The latest estimates from deStatis for June 2021 show that while overall orders rebounded this was a rise in orders placed from within Europe, mainly from inside Germany. Factory demand from outside the EZ declined yet again, albeit at a small rate, which means there was no rebound even after May’s huge drop.



Put all these pieces together (along with bond yields) and you arrive in perhaps too close proximity to “growth scare” very quickly before even getting to those corona fears. As noted several times this week, Germany’s condition and even sentiment isn’t strictly about, or of interest for, Germany:

The US economy, its labor market in particular, might appear to be going gangbusters, but if such proves to be an isolated case, uncorroborated by similar proportions elsewhere, in the end it won’t matter the best jobs market in decades – and not just about the predicted inflationary bump which never arrives.

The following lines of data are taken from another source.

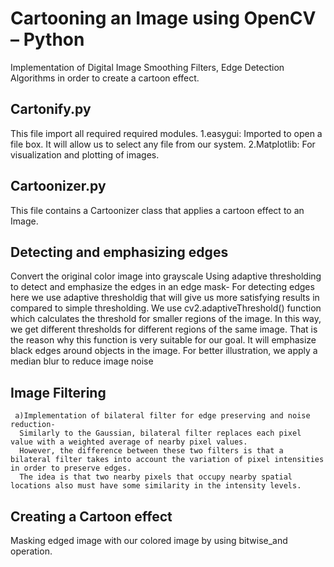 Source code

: # Cartooning an Image using OpenCV – Python
Implementation of Digital Image Smoothing Filters, Edge Detection Algorithms in order to create a cartoon effect.

## Cartonify.py
This file import all required required modules.
  1.easygui: Imported to open a file box. It will allow us to select any file from our system.
  2.Matplotlib: For visualization and plotting of images.
  
## Cartoonizer.py
This file contains a Cartoonizer class that applies a cartoon effect to an Image.
  ## Detecting and emphasizing edges
   Convert the original color image into grayscale
   Using adaptive thresholding to detect and emphasize the edges in an edge mask-
       For detecting edges here we use adaptive thresholdig that will give us more satisfying results in compared to simple thresholding. 
       We use cv2.adaptiveThreshold() function which calculates the threshold for smaller regions of the image. 
       In this way, we get different thresholds for different regions of the same image. That is the reason why this function is very suitable for our goal.
       It will emphasize black edges around objects in the image.
    For better illustration, we apply a median blur to reduce image noise
    
  ## Image Filtering
     a)Implementation of bilateral filter for edge preserving and noise reduction-
      Similarly to the Gaussian, bilateral filter replaces each pixel value with a weighted average of nearby pixel values. 
      However, the difference between these two filters is that a bilateral filter takes into account the variation of pixel intensities in order to preserve edges. 
      The idea is that two nearby pixels that occupy nearby spatial locations also must have some similarity in the intensity levels.
  
 ## Creating a Cartoon effect
   Masking edged image with our colored image by using bitwise_and operation.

Global factors. These don’t just refer to what’s going on outside and overseas, rather they represent the entire system and all in it; American economy included. Therefore, any discrepancy, as there had been in 2014 (like 2018) was about timing instead of condition or direction.

US CPI, PPI, etc., all up (though cooling down a noticeable touch) as is headline payroll data leading some to speculate, including policymakers, about a need for tapering QE (not that tapering QE means anything meaningful) if only because the US economy in their collected imagination is at greater risk of becoming too good. Same old story.

Bond yields indicate – more and more demand – otherwise because it’s not just Treasuries or bunds, rather global factors.